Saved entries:
"""

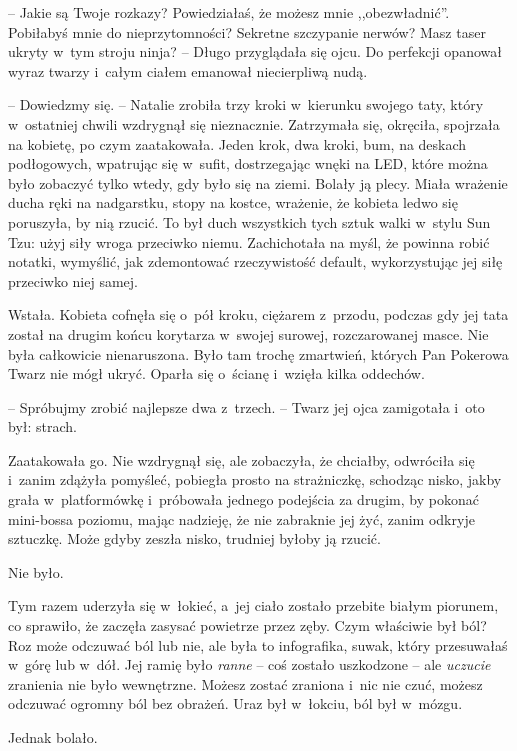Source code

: \documentclass[oneside,polish,11pt,sfheadings]{mwbk}
\begin{document}
-- Jakie są Twoje rozkazy? Powiedziałaś, że możesz mnie ,,obezwładnić''.
Pobiłabyś mnie do nieprzytomności? Sekretne szczypanie nerwów? Masz
taser ukryty w~tym stroju ninja? -- Długo przyglądała się ojcu. Do
perfekcji opanował wyraz twarzy i~całym ciałem emanował niecierpliwą
nudą.

-- Dowiedzmy się. -- Natalie zrobiła trzy kroki w~kierunku swojego taty,
który w~ostatniej chwili wzdrygnął się nieznacznie. Zatrzymała się,
okręciła, spojrzała na kobietę, po czym zaatakowała. Jeden krok, dwa
kroki, bum, na deskach podłogowych, wpatrując się w~sufit, dostrzegając
wnęki na LED, które można było zobaczyć tylko wtedy, gdy było się na
ziemi. Bolały ją plecy. Miała wrażenie ducha ręki na nadgarstku, stopy
na kostce, wrażenie, że kobieta ledwo się poruszyła, by nią rzucić. To
był duch wszystkich tych sztuk walki w~stylu Sun Tzu: użyj siły wroga
przeciwko niemu. Zachichotała na myśl, że powinna robić notatki,
wymyślić, jak zdemontować rzeczywistość default, wykorzystując jej siłę
przeciwko niej samej.

Wstała. Kobieta cofnęła się o~pół kroku, ciężarem z~przodu, podczas gdy
jej tata został na drugim końcu korytarza w~swojej surowej,
rozczarowanej masce. Nie była całkowicie nienaruszona. Było tam trochę
zmartwień, których Pan Pokerowa Twarz nie mógł ukryć. Oparła się o~ścianę i~wzięła kilka oddechów.

-- Spróbujmy zrobić najlepsze dwa z~trzech. -- Twarz jej ojca zamigotała i~oto był: strach.

Zaatakowała go. Nie wzdrygnął się, ale zobaczyła, że chciałby, odwróciła
się i~zanim zdążyła pomyśleć, pobiegła prosto na strażniczkę, schodząc
nisko, jakby grała w~platformówkę i~próbowała jednego podejścia za
drugim, by pokonać mini-bossa poziomu, mając nadzieję, że nie zabraknie
jej żyć, zanim odkryje sztuczkę. Może gdyby zeszła nisko, trudniej
byłoby ją rzucić.

Nie było.

Tym razem uderzyła się w~łokieć, a~jej ciało zostało przebite białym
piorunem, co sprawiło, że zaczęła zasysać powietrze przez zęby. Czym
właściwie był ból? Roz może odczuwać ból lub nie, ale była to
infografika, suwak, który przesuwałaś w~górę lub w~dół. Jej ramię było
\textit{ranne} -- coś zostało uszkodzone -- ale \textit{uczucie} zranienia nie
było wewnętrzne. Możesz zostać zraniona i~nic nie czuć, możesz odczuwać
ogromny ból bez obrażeń. Uraz był w~łokciu, ból był w~mózgu.

Jednak bolało.
\end{document}
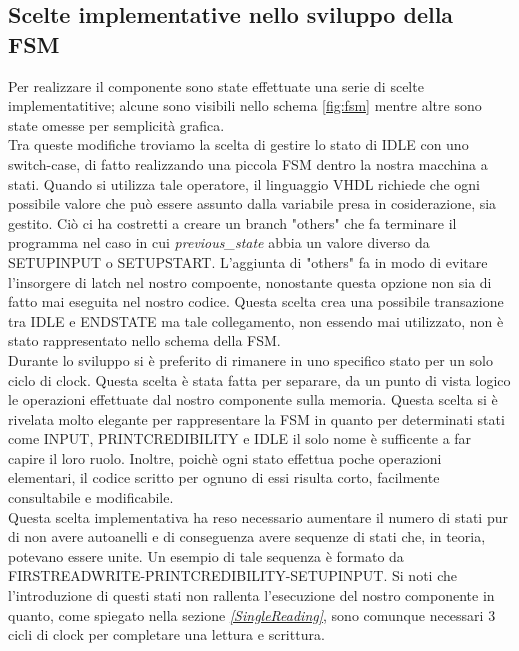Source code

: \documentclass[12pt]{article}
\begin{document}
\subsection{Scelte implementative nello sviluppo della FSM}
Per realizzare il componente sono state effettuate una serie di scelte implementatitive; alcune sono visibili nello schema \ref{fig:fsm} mentre altre sono state omesse per semplicità grafica.\\
Tra queste modifiche troviamo la scelta di gestire lo stato di IDLE con uno switch-case, di fatto realizzando una piccola FSM dentro la nostra macchina a stati. Quando si utilizza tale operatore, il linguaggio VHDL richiede che ogni possibile valore che può essere assunto dalla variabile presa in cosiderazione, sia gestito. Ciò ci ha costretti a creare un branch "others" che fa terminare il programma nel caso in cui \textit{previous\_state} abbia un valore diverso da SETUPINPUT o SETUPSTART. L'aggiunta di "others" fa in modo di evitare l'insorgere di latch nel nostro compoente, nonostante questa opzione non sia di fatto mai eseguita nel nostro codice. Questa scelta crea una possibile transazione tra IDLE e ENDSTATE ma tale collegamento, non essendo mai utilizzato, non è stato rappresentato nello schema della FSM.\\

Durante lo sviluppo si è preferito di rimanere in uno specifico stato per un solo ciclo di clock. Questa scelta è stata fatta per separare, da un punto di vista logico le operazioni effettuate dal nostro componente sulla memoria. Questa scelta si è rivelata molto elegante per rappresentare la FSM in quanto per determinati stati come INPUT, PRINTCREDIBILITY e IDLE il solo nome è sufficente a far capire il loro ruolo. Inoltre, poichè ogni stato effettua poche operazioni elementari, il codice scritto per ognuno di essi risulta corto, facilmente consultabile e modificabile.\\

Questa scelta implementativa ha reso necessario aumentare il numero di stati pur di non avere autoanelli e di conseguenza avere sequenze di stati che, in teoria, potevano essere unite. Un esempio di tale sequenza è formato da FIRSTREADWRITE-PRINTCREDIBILITY-SETUPINPUT. 
Si noti che l'introduzione di questi stati non rallenta l'esecuzione del nostro componente in quanto, come spiegato nella sezione \textit{\ref{SingleReading}}, sono comunque necessari 3 cicli di clock per completare una lettura e scrittura.\\
\end{document}
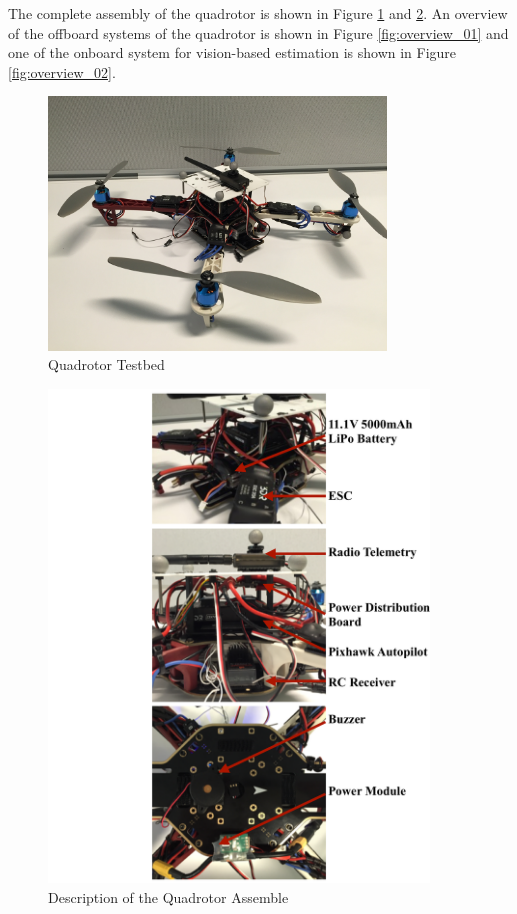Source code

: The complete assembly of the quadrotor is shown in Figure \ref{fig:assemble_01} and \ref{fig:assemble_02}. An overview of the offboard systems of the quadrotor is shown in Figure \ref{fig:overview_01} and one of the onboard system for vision-based estimation is shown in Figure \ref{fig:overview_02}.

\begin{figure}
    \centering
    \includegraphics[width=0.8\textwidth]{graphics/quadrotor.jpg}
    \caption{Quadrotor Testbed}
    \label{fig:assemble_01}
\end{figure}

\begin{figure}
    \centering
    \includegraphics[width=0.9\textwidth]{graphics/hardware.pdf}
    \caption{Description of the Quadrotor Assemble}
    \label{fig:assemble_02}
\end{figure}

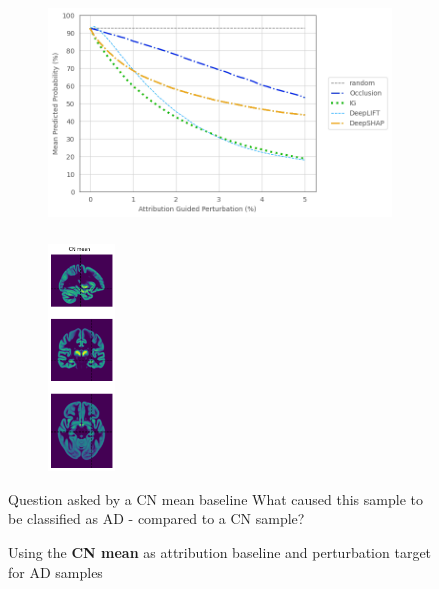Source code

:\documentclass[aspectratio=169,xcolor={table, dvipsnames}]{beamer}
\renewcommand{\emph}[1]{\textbf{#1}}
\begin{document}
\begin{frame}[plain]
	\begin{figure}
		\begin{subfigure}{0.8\textwidth}
			\centering
			\includegraphics[height=6cm]{figures/3672-ad-fidelity-cn2.png}
		\end{subfigure}\hfill
		\begin{subfigure}{0.2\textwidth}
			\centering
			\includegraphics[height=6cm]{figures/cn_mean.png}
		\end{subfigure}
		\caption*{Using the \emph{CN mean} as attribution baseline and perturbation target for AD samples}
		\begin{block}{Question asked by a CN mean baseline}
			What caused this sample to be classified as AD - compared to a CN sample?
		\end{block}
	\end{figure}
\end{frame}

% 
\end{document}
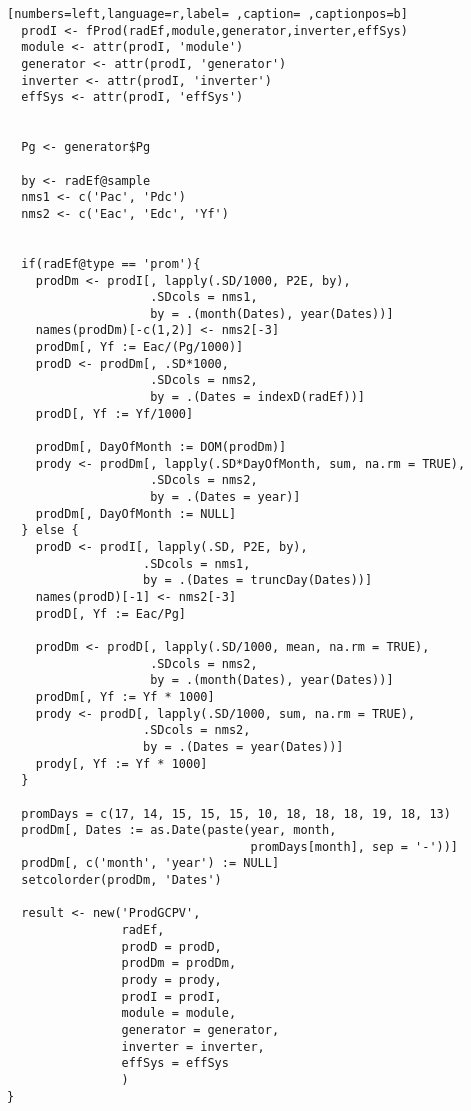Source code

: \begin{lstlisting}[numbers=left,language=r,label= ,caption= ,captionpos=b]
  prodI <- fProd(radEf,module,generator,inverter,effSys)
  module <- attr(prodI, 'module')
  generator <- attr(prodI, 'generator')
  inverter <- attr(prodI, 'inverter')
  effSys <- attr(prodI, 'effSys')


  Pg <- generator$Pg 

  by <- radEf@sample
  nms1 <- c('Pac', 'Pdc')
  nms2 <- c('Eac', 'Edc', 'Yf')


  if(radEf@type == 'prom'){
    prodDm <- prodI[, lapply(.SD/1000, P2E, by),
                    .SDcols = nms1,
                    by = .(month(Dates), year(Dates))]
    names(prodDm)[-c(1,2)] <- nms2[-3]
    prodDm[, Yf := Eac/(Pg/1000)]
    prodD <- prodDm[, .SD*1000,
                    .SDcols = nms2,
                    by = .(Dates = indexD(radEf))]
    prodD[, Yf := Yf/1000]

    prodDm[, DayOfMonth := DOM(prodDm)]
    prody <- prodDm[, lapply(.SD*DayOfMonth, sum, na.rm = TRUE),
                    .SDcols = nms2,
                    by = .(Dates = year)]
    prodDm[, DayOfMonth := NULL]
  } else {
    prodD <- prodI[, lapply(.SD, P2E, by),
                   .SDcols = nms1,
                   by = .(Dates = truncDay(Dates))]
    names(prodD)[-1] <- nms2[-3]
    prodD[, Yf := Eac/Pg]

    prodDm <- prodD[, lapply(.SD/1000, mean, na.rm = TRUE),
                    .SDcols = nms2,
                    by = .(month(Dates), year(Dates))]
    prodDm[, Yf := Yf * 1000]
    prody <- prodD[, lapply(.SD/1000, sum, na.rm = TRUE),
                   .SDcols = nms2,
                   by = .(Dates = year(Dates))]
    prody[, Yf := Yf * 1000]
  }

  promDays = c(17, 14, 15, 15, 15, 10, 18, 18, 18, 19, 18, 13)
  prodDm[, Dates := as.Date(paste(year, month,
                                  promDays[month], sep = '-'))]
  prodDm[, c('month', 'year') := NULL]
  setcolorder(prodDm, 'Dates')

  result <- new('ProdGCPV',
                radEf,                  
                prodD = prodD,
                prodDm = prodDm,
                prody = prody,
                prodI = prodI,
                module = module,
                generator = generator,
                inverter = inverter,
                effSys = effSys
                )
}
\end{lstlisting}
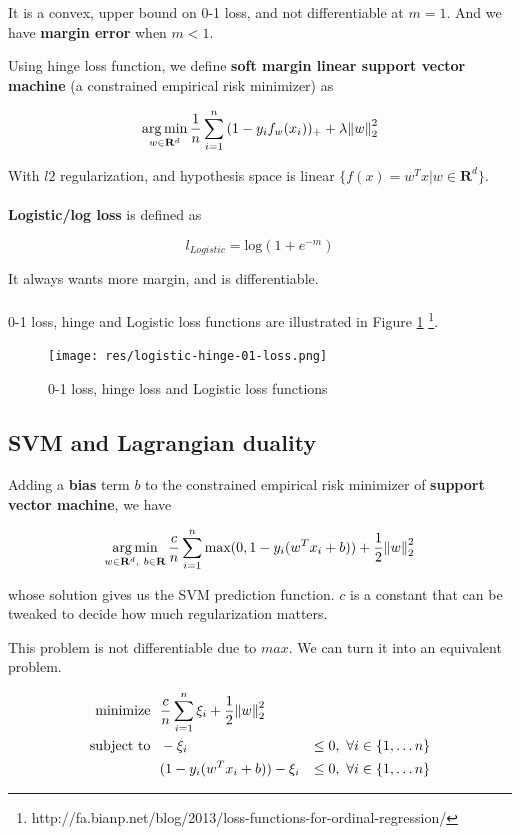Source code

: \documentclass{article}
\DeclareMathOperator*{\argmin}{arg\,min}
\begin{document}
It is a convex, upper bound on 0-1 loss, and not differentiable at $m = 1$.
And we have \textbf{margin error} when $m < 1$.

Using hinge loss function, we define \textbf{soft margin linear support vector machine} (a constrained empirical risk minimizer) as

$$
\argmin_{w \in \mathbf{R}^{d}}{\frac{1}{n} \sum_{i = 1}^{n}{(1 - y_i f_w (x_i))_+} + \lambda \norm{w}_2^2}
$$

With $l2$ regularization, and hypothesis space is linear $\{f(x) = w^{T} x | w \in \mathbf{R}^d\}$.
\\
\\
\textbf{Logistic/log loss} is defined as 

$$
\mathit{l}_{Logistic} = \text{log}(1 + e^{-m})
$$

It always wants more margin, and is differentiable.
\\
\\
0-1 loss, hinge and Logistic loss functions are illustrated in Figure \ref{logistic-hinge-01-loss} \footnote{http://fa.bianp.net/blog/2013/loss-functions-for-ordinal-regression/}.

\begin{figure}[h]
\centering
\texttt{[image: res/logistic-hinge-01-loss.png]}
\caption{0-1 loss, hinge loss and Logistic loss functions}
\label{logistic-hinge-01-loss}
\end{figure}

\subsection{SVM and Lagrangian duality}

Adding a \textbf{bias} term $b$ to the constrained empirical risk minimizer of \textbf{support vector machine}, we have

$$
\argmin_{w \in \mathbf{R}^{d}, ~ b \in \mathbf{R}}{\frac{c}{n} \sum_{i = 1}^{n}{\text{max}(0, 1 - y_i (w^{T} x_i + b))} + \frac{1}{2} {\norm{w}_2^2}}
$$

whose solution gives us the SVM prediction function.
$c$ is a constant that can be tweaked to decide how much regularization matters.

This problem is not differentiable due to $max$.
We can turn it into an equivalent problem.

\begin{align*}
\text{minimize}   ~~& \frac{c}{n} \sum_{i = 1}^{n}{\xi_i} + \frac{1}{2} {\norm{w}_2^2} \\
\text{subject to} ~~& -\xi_i &\leq 0, ~ \forall i \in \{1, \dots n\} \\
                  & (1 - y_i (w^{T} x_i + b)) - \xi_i &\leq 0, ~ \forall i \in \{1, \dots n\}
\end{align*}
\end{document}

"""

• _Brief_
The lines of the records that contain the string "DayOfMonth" should be located and copied.

• _Exercise result_
    prodDm[, DayOfMonth := DOM(prodDm)]
    prody <- prodDm[, lapply(.SD*DayOfMonth, sum, na.rm = TRUE),
    prodDm[, DayOfMonth := NULL]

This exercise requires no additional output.